Zimbabwe: Zanu-PF Hails SA Envoys

13 August 2020

The visit to Zimbabwe by three South African envoys helped put to rest social media propaganda from the country's detractors that there is a crisis in Zimbabwe, Zanu PF Secretary for Administration Dr Obert Mpofu has said.

South African President Cyril Ramaphosa sent a three-member delegation headed by former South African Minister of Safety and Security Dr Sydney Mufamadi which met with President Mnangagwa at State House early this week.

In an interview, Dr Mpofu said the visit of the three envoys, who included former Speaker of Parliament Baleka Mbete and former South Africa's Minister of Public Service and Administration Advocate Ngoako Ramatlhodi, was proof of the deep-rooted fraternal spirit shared in the region.

"The visit is proof of the deep-rooted fraternal spirit we share in the region, it should not be misconstrued as an effort to compliment the widespread polemic and rehearsed concerns by the opposition and its cronies on social-media under the Zimbabwean Lives Matter banner," he said.

"Our maxims of diplomatic interaction in the SADC are not hashtag-triggered. It must be noted that the intended point of the envoy's intervention was not in sync with our political reality and the envoy was adequately briefed to this effect.

"The coming of the envoy helped to correct propaganda by perennial conveners of the 'crisis-narrative' in Zimbabwe'. The absence of the falsely postured political crisis in Zimbabwe is enough for the region through South-Africa to be guided accordingly about the current political stability in Zimbabwe.

"To us, the envoy is essential as it would adequately bring factual traction to our reality which has been distorted to compensate for the dismal failure of the 31 July organised protests."

Dr Mpofu dismissed as characteristic falsehoods of the opposition that the envoys snubbed them or that the ruling party stopped the envoys from meeting them.

Former Liberation Movements (FLM), Dr Mpofu said, were aware of the threats posed by the neo-colonialist elements who wanted to push for regime change in the region using social media to cause despondency.

"We are in regular contacts in the SADC and beyond," he said.

"In the SADC, we have a body of FLMs which attends to such matters. In as much as we need to set the record straight on this issue, our fellow liberation movements are aware of such neo-colonial projects across the continent.

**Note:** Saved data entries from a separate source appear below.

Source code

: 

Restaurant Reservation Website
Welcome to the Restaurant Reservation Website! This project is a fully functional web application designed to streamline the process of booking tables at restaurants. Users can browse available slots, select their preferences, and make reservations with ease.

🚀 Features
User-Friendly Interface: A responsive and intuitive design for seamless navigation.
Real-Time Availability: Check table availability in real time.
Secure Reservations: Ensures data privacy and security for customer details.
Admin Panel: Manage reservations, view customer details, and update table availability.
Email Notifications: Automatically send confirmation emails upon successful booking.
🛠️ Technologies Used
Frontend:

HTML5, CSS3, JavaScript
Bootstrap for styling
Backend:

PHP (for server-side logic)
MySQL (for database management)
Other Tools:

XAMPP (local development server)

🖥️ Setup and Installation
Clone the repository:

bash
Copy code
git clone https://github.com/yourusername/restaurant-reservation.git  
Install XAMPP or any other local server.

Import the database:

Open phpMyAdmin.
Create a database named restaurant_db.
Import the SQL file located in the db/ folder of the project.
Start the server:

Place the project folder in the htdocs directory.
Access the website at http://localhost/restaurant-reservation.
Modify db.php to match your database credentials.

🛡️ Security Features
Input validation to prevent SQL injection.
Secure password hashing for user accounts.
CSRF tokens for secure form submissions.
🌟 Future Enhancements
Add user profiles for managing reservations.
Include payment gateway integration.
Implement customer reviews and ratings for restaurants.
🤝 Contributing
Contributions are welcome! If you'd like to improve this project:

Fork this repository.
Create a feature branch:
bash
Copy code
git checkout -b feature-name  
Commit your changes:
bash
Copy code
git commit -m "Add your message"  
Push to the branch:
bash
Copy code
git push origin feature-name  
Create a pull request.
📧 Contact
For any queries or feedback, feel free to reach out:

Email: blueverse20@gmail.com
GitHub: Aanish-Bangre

"The perennial threat of neo-colonial infiltration resides at the centre of what we should be grappling with. As it stands, the false alarms of the Zimbabwean crisis substantiate the urgency for FLMs to be resolute in confronting the antagonists of our liberation."

Zimbabwe has been under attack from the country's detractors who have been on a social media campaign, using doctored images and others from other countries to paint a picture of gloom and doom just to derail positive strides that are being made by the Second Republic in improving the economy.